De nos jours, la garde partagée gagne en popularité, particulièrement chez les jeunes parents séparés qui occupent tous deux un emploi. Cette formule permet aux deux conjoints de s’engager auprès de l’enfant tout en facilitant la conciliation travail-famille.

Certains pays, comme la France et la Belgique, ont des lois pour encadrer la garde partagée. Mais ce n’est pas le cas du Québec, bien que la garde partagée y soit largement répandue.

Quelles sont les réformes qui ont été mises en place en France et en Belgique pour tenir compte de cette nouvelle réalité? Quels sont les modèles de garde partagée de part et d’autre de l’océan? Comment les parents vivent-ils cette situation au quotidien? Pour répondre à ces questions, les auteures de cette étude ont effectué une revue des écrits législatifs et administratifs concernant la garde partagée dans les trois régions précédemment nommées (Québec, France, Belgique). Au Québec, elles mènent aussi 30 entrevues auprès de professionnels (juges, avocats, médiateurs) et de parents qui sont en situation de garde partagée.

La garde partagée : trois termes, trois réalités

La garde partagée n’a pas la même appellation ni les mêmes modalités dans les trois régions. On la nomme garde physique partagée au Québec, résidence alternée en France et hébergement égalitaire en Belgique.

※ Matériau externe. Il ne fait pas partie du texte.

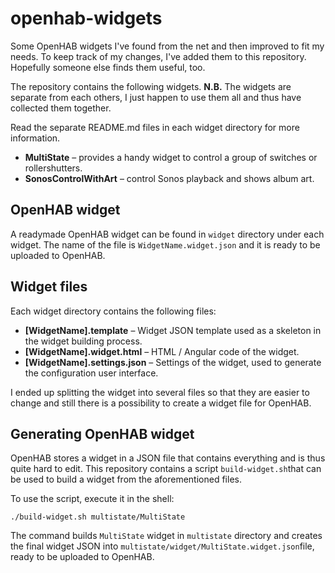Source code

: # openhab-widgets
Some OpenHAB widgets I've found from the net and then improved to fit my needs. To keep track of my changes, I've added them to this repository. Hopefully someone else finds them useful, too.

The repository contains the following widgets. **N.B.** The widgets are separate from each others, I just happen to use them all and thus have collected them together.

Read the separate README.md files in each widget directory for more information.

* **MultiState** – provides a handy widget to control a group of switches or rollershutters.
* **SonosControlWithArt** – control Sonos playback and shows album art.

## OpenHAB widget

A readymade OpenHAB widget can be found in `widget` directory under each widget. The name of the file is `WidgetName.widget.json` and it is ready to be uploaded to OpenHAB.

## Widget files

Each widget directory contains the following files:

* **[WidgetName].template** – Widget JSON template used as a skeleton in the widget building process.
* **[WidgetName].widget.html** – HTML / Angular code of the widget.
* **[WidgetName].settings.json** – Settings of the widget, used to generate the configuration user interface.

I ended up splitting the widget into several files so that they are easier to change and still there is a possibility to create a widget file for OpenHAB.

## Generating OpenHAB widget

OpenHAB stores a widget in a JSON file that contains everything and is thus quite hard to edit. This repository contains a script `build-widget.sh`that can be used to build a widget from the aforementioned files.

To use the script, execute it in the shell:

`./build-widget.sh multistate/MultiState`

The command builds `MultiState` widget in `multistate` directory and creates the final widget JSON into `multistate/widget/MultiState.widget.json`file, ready to be uploaded to OpenHAB.
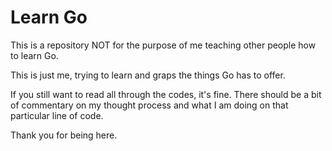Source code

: # Learn Go

This is a repository NOT for the purpose of me teaching other people how to learn Go.

This is just me, trying to learn and graps the things Go has to offer.

If you still want to read all through the codes, it's fine. There should be a bit of commentary on my thought process and what I am doing on that particular line of code.

Thank you for being here.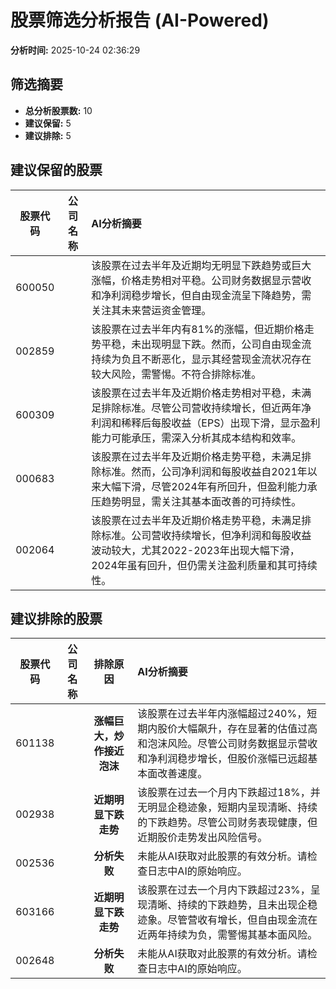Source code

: # 股票筛选分析报告 (AI-Powered)

**分析时间:** 2025-10-24 02:36:29

## 筛选摘要

- **总分析股票数:** 10
- **建议保留:** 5
- **建议排除:** 5

## 建议保留的股票

| 股票代码 | 公司名称 | AI分析摘要 |
|:---:|:---:|:---|
| 600050 |  | 该股票在过去半年及近期均无明显下跌趋势或巨大涨幅，价格走势相对平稳。公司财务数据显示营收和净利润稳步增长，但自由现金流呈下降趋势，需关注其未来营运资金管理。 |
| 002859 |  | 该股票在过去半年内有81%的涨幅，但近期价格走势平稳，未出现明显下跌。然而，公司自由现金流持续为负且不断恶化，显示其经营现金流状况存在较大风险，需警惕。不符合排除标准。 |
| 600309 |  | 该股票在过去半年及近期价格走势相对平稳，未满足排除标准。尽管公司营收持续增长，但近两年净利润和稀释后每股收益（EPS）出现下滑，显示盈利能力可能承压，需深入分析其成本结构和效率。 |
| 000683 |  | 该股票在过去半年及近期价格走势平稳，未满足排除标准。然而，公司净利润和每股收益自2021年以来大幅下滑，尽管2024年有所回升，但盈利能力承压趋势明显，需关注其基本面改善的可持续性。 |
| 002064 |  | 该股票在过去半年及近期价格走势平稳，未满足排除标准。公司营收持续增长，但净利润和每股收益波动较大，尤其2022-2023年出现大幅下滑，2024年虽有回升，但仍需关注盈利质量和其可持续性。 |

## 建议排除的股票

| 股票代码 | 公司名称 | 排除原因 | AI分析摘要 |
|:---:|:---:|:---:|:---|
| 601138 |  | **涨幅巨大，炒作接近泡沫** | 该股票在过去半年内涨幅超过240%，短期内股价大幅飙升，存在显著的估值过高和泡沫风险。尽管公司财务数据显示营收和净利润稳步增长，但股价涨幅已远超基本面改善速度。 |
| 002938 |  | **近期明显下跌走势** | 该股票在过去一个月内下跌超过18%，并无明显企稳迹象，短期内呈现清晰、持续的下跌趋势。尽管公司财务表现健康，但近期股价走势发出风险信号。 |
| 002536 |  | **分析失败** | 未能从AI获取对此股票的有效分析。请检查日志中AI的原始响应。 |
| 603166 |  | **近期明显下跌走势** | 该股票在过去一个月内下跌超过23%，呈现清晰、持续的下跌趋势，且未出现企稳迹象。尽管营收有增长，但自由现金流在近两年持续为负，需警惕其基本面风险。 |
| 002648 |  | **分析失败** | 未能从AI获取对此股票的有效分析。请检查日志中AI的原始响应。 |
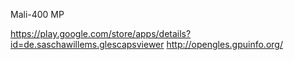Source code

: Mali-400 MP

https://play.google.com/store/apps/details?id=de.saschawillems.glescapsviewer
http://opengles.gpuinfo.org/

Tableau 1. Caractéristiques de la garde partagée au Québec, en France et en Belgique

En France, les juges ont longtemps été contraints de fixer la garde de l’enfant au domicile d’un seul parent. En 1993, les ententes informelles de résidence alternée entre ex-conjoints sont légalement reconnues. Puis, depuis 2002, les juges peuvent accorder la résidence alternée et ce, même en cas de désaccord parental. Ce mode de garde demeure malgré tout peu répandu : dans la plupart des cas, les parents s’entendent sur une résidence exclusive à la mère, une décision que les juges remettent rarement en question.

La situation est différente en Belgique où prévaut une présomption d’hébergement égalitaire, et ce, peu importe l’âge de l’enfant. Autrement dit, le tribunal doit, en priorité, évaluer la possibilité d’accorder la garde partagée, sans nécessairement l’imposer.

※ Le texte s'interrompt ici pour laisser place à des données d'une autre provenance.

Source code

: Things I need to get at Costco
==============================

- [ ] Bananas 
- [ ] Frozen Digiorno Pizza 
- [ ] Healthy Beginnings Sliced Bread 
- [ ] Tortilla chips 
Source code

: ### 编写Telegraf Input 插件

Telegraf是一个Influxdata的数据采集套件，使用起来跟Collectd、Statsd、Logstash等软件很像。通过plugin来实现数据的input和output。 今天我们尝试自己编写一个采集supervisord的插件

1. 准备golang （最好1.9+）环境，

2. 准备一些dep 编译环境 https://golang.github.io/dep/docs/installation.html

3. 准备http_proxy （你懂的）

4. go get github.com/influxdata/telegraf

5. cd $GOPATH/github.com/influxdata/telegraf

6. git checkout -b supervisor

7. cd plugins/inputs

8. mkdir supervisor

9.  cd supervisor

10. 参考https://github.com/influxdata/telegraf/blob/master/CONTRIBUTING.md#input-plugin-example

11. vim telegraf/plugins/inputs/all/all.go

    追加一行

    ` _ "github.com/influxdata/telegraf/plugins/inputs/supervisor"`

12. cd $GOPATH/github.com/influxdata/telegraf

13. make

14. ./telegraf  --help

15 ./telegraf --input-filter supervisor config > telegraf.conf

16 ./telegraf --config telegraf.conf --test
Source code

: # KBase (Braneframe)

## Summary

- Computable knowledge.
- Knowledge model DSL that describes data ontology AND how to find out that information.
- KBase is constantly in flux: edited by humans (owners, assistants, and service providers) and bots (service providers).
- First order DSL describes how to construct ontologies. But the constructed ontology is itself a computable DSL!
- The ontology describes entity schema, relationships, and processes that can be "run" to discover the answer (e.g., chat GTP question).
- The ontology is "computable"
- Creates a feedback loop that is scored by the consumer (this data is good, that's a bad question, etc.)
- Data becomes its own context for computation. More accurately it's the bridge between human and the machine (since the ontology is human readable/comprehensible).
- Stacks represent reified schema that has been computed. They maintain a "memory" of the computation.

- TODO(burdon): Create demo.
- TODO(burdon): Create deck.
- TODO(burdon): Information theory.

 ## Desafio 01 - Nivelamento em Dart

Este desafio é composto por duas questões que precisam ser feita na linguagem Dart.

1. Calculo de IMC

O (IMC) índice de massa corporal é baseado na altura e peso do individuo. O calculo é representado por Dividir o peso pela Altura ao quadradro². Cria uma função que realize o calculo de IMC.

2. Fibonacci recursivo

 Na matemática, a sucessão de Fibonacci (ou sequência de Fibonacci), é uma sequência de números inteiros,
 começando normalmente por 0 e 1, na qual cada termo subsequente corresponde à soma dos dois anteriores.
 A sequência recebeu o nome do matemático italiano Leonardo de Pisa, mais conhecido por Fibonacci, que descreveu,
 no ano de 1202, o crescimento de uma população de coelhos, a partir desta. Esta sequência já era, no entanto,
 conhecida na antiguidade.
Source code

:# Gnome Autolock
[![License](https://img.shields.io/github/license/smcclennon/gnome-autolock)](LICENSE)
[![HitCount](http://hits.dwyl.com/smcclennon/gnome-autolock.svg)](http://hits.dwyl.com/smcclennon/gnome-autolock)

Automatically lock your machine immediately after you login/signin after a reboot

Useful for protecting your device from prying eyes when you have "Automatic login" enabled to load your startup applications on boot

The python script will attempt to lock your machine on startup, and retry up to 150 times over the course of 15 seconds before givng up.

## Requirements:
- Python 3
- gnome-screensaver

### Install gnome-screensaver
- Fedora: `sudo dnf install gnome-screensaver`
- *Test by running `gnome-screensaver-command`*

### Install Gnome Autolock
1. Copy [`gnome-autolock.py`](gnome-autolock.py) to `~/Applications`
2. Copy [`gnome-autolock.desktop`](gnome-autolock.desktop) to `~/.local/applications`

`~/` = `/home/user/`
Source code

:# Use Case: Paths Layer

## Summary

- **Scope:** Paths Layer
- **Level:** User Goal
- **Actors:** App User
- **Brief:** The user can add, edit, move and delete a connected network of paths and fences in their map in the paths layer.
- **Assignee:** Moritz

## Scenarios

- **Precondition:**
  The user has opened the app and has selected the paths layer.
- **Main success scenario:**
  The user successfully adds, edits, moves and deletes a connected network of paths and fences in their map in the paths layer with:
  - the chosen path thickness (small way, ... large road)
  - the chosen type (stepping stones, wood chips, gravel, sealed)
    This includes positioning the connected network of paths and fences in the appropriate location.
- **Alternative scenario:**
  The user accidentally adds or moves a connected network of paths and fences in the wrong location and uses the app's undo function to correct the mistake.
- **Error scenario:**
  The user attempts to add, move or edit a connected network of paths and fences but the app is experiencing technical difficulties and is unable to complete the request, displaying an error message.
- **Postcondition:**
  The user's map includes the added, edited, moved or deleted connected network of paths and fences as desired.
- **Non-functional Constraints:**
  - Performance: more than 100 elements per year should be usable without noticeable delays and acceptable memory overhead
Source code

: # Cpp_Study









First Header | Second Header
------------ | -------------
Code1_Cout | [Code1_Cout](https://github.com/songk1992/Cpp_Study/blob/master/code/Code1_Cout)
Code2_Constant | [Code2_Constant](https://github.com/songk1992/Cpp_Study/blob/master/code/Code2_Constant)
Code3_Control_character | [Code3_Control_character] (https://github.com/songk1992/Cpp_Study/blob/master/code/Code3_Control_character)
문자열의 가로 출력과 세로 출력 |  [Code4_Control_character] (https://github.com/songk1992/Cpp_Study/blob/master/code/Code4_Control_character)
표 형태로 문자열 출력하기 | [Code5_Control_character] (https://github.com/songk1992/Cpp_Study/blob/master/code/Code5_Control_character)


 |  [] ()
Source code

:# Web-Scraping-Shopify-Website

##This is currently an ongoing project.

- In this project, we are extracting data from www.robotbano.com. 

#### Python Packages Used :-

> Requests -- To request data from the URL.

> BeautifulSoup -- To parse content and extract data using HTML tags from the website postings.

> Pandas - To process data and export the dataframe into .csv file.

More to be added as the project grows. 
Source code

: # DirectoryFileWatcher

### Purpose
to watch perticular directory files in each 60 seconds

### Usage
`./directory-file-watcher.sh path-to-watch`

« Contrairement à la situation actuelle, ce ne sera plus le parent qui sollicite l’hébergement égalitaire qui devra démontrer la pertinence de celui-ci mais au parent qui s’y oppose de démontrer qu’il existe une contre-indication. » (Leroy, 2006)

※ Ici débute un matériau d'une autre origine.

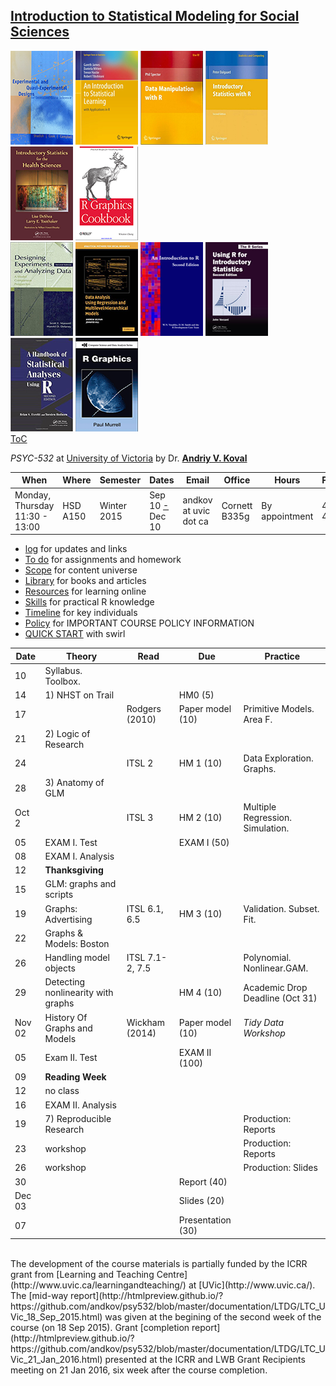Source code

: [Introduction to Statistical Modeling  for Social Sciences](https://github.com/andkov/psy532/blob/master/README.md) 
---

[![Shadish](./materials/texts/images/shadish.png)](./materials/texts/toc/core_SCC_toc.pdf) [![James](./materials/texts/images/james.png)](./materials/texts/toc/model_JWHT_toc.pdf) [![Spector](./materials/texts/images/spector.png)](./materials/texts/toc/R_Spector_toc.pdf) [![Dalgaard](./materials/texts/images/dalgaard.png)](./materials/texts/toc/stat_Dalgaard_toc.pdf) [![Deshea](./materials/texts/images/deshea.png)](./materials/texts/toc/) [![R Cookbook](./materials/texts/images/chang.png)](./materials/texts/toc/graph_Chang_toc.pdf)   
[![Maxwell & Delaney](./materials/texts/images/maxwell.png)](./materials/texts/toc/core_MD_toc.pdf) [![Gelman & Hill](./materials/texts/images/gelman.png)](./materials/texts/toc/model_GH_toc.pdf) [![Venables](./materials/texts/images/venables.png)](./materials/texts/toc/R_Venables_toc.pdf)  [![Verzani](./materials/texts/images/verzani.png)](./materials/texts/toc/stat_Verzani_toc.pdf) [![Everitt](./materials/texts/images/everitt.png)](./materials/texts/toc/stat_EH_toc.pdf) [![Murrell](./materials/texts/images/murrell.png)](./materials/texts/toc/graph_Murrell_toc.pdf)   
[ToC](https://github.com/andkov/psy532/raw/master/materials/texts/toc/toc.pdf)

*PSYC-532* at [University of Victoria](http://www.uvic.ca/socialsciences/psychology/)  by Dr. **[Andriy V. Koval](https://github.com/andkov)** 

| When  | Where  | Semester  | Dates  | Email   |Office   | Hours | Phone  |
|---|---|---|---|---|---|---|---|
| Monday, Thursday    11:30 - 13:00   | HSD A150    | Winter 2015   | Sep 10 [-](https://github.com/andkov/psy532/edit/master/README.md) Dec 10  |andkov at uvic dot ca |Cornett B335g|   By appointment  | 472-4864  |

- [log](./log.md) for updates and links
- [To do](./todo.md) for assignments and homework
- [Scope](./materials/scope.md) for content universe
- [Library](./library.md) for books and articles  
- [Resources](./resources.md) for learning online  
- [Skills](./skills.md) for practical R knowledge
- [Timeline](./materials/people/timeline.md) for key individuals  
- [Policy](./policy.md) for IMPORTANT COURSE POLICY INFORMATION 
- [QUICK START](./materials/swirl/quickstart.md) with swirl


Date  | Theory                   | Read           |Due              | Practice
------|--------------------------|----------------|-----------------|---------|
10    |Syllabus. Toolbox.        |                |                 |         |   
14    |1) NHST on Trail          |                |HM0         (5)  |         |   
17    |                          |Rodgers (2010)  |Paper model (10) |Primitive Models. Area F.|   
21    |2) Logic of Research      |                |                 |  | 
24    |                          | ITSL 2         |HM 1        (10) |Data Exploration. Graphs.  |   
28    |3) Anatomy of GLM         |                |                 |  |     	
Oct 2 |                          |ITSL 3          |HM 2        (10) |Multiple Regression. Simulation.  |   
05    |EXAM I. Test              |                |EXAM I      (50) |  |     
08    |EXAM I. Analysis          |                |                 |  |     	
12    |**Thanksgiving**          |                |                 |  |    
15    |GLM: graphs and scripts   |                |                 |  |
19    |Graphs: Advertising       |ITSL 6.1, 6.5   |HM 3        (10) |Validation. Subset. Fit.  |   
22    |Graphs & Models: Boston   |                |                 |  |    
26    |Handling model objects    |ITSL 7.1-2, 7.5 |                 |Polynomial. Nonlinear.GAM.  | 
29    |Detecting nonlinearity with graphs |            |HM 4        (10) |Academic Drop Deadline (Oct 31)  | 
Nov 02|History  Of Graphs and Models                          |Wickham (2014)  |Paper model (10) |*Tidy Data Workshop*   |      	
05    |Exam II. Test             |                |EXAM II     (100)|  |   
09    |**Reading Week**          |                |                 |  |   
12    |no class       |                |                 |  |   
16    |EXAM II. Analysis    |                |                 |  |   
19    |7) Reproducible Research                          |                |                 |Production: Reports     
23    | workshop                         |                |                 |Production: Reports  |   
26    | workshop         |                |                 |Production: Slides |   
30    |                          |                |Report       (40)| |   
Dec 03|                          |                |Slides       (20)|  |   
07    |                          |                |Presentation (30)|  |   

</br>
The development of the course materials is partially funded by the ICRR grant from [Learning and Teaching Centre](http://www.uvic.ca/learningandteaching/) at [UVic](http://www.uvic.ca/). The [mid-way report](http://htmlpreview.github.io/?https://github.com/andkov/psy532/blob/master/documentation/LTDG/LTC_UVic_18_Sep_2015.html) was given at the begining of the second week of the course (on 18 Sep 2015). Grant [completion report](http://htmlpreview.github.io/?https://github.com/andkov/psy532/blob/master/documentation/LTDG/LTC_UVic_21_Jan_2016.html) presented at the ICRR and LWB Grant Recipients meeting on 21 Jan 2016, six week after the course completion.

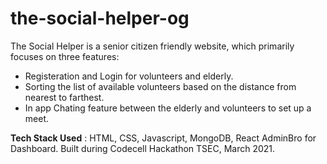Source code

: # the-social-helper-og

The Social Helper is a senior citizen friendly website, which primarily focuses on three features:
- Registeration and Login for volunteers and elderly.
- Sorting the list of available volunteers based on the distance from nearest to farthest.
- In app Chating feature between the elderly and volunteers to set up a meet.

__Tech Stack Used__ : HTML, CSS, Javascript, MongoDB, React AdminBro for Dashboard.
Built during Codecell Hackathon TSEC, March 2021.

Au Québec, la garde partagée est très populaire auprès des parents et des professionnels du droit familial. Les services de médiation familiale, financés en partie par le gouvernement, la proposent systématiquement aux parents séparés. Bien que la garde exclusive à la mère soit encore majoritaire[1], plusieurs professionnels et parents interrogés sont d’avis que la garde partagée est en voie de devenir la norme.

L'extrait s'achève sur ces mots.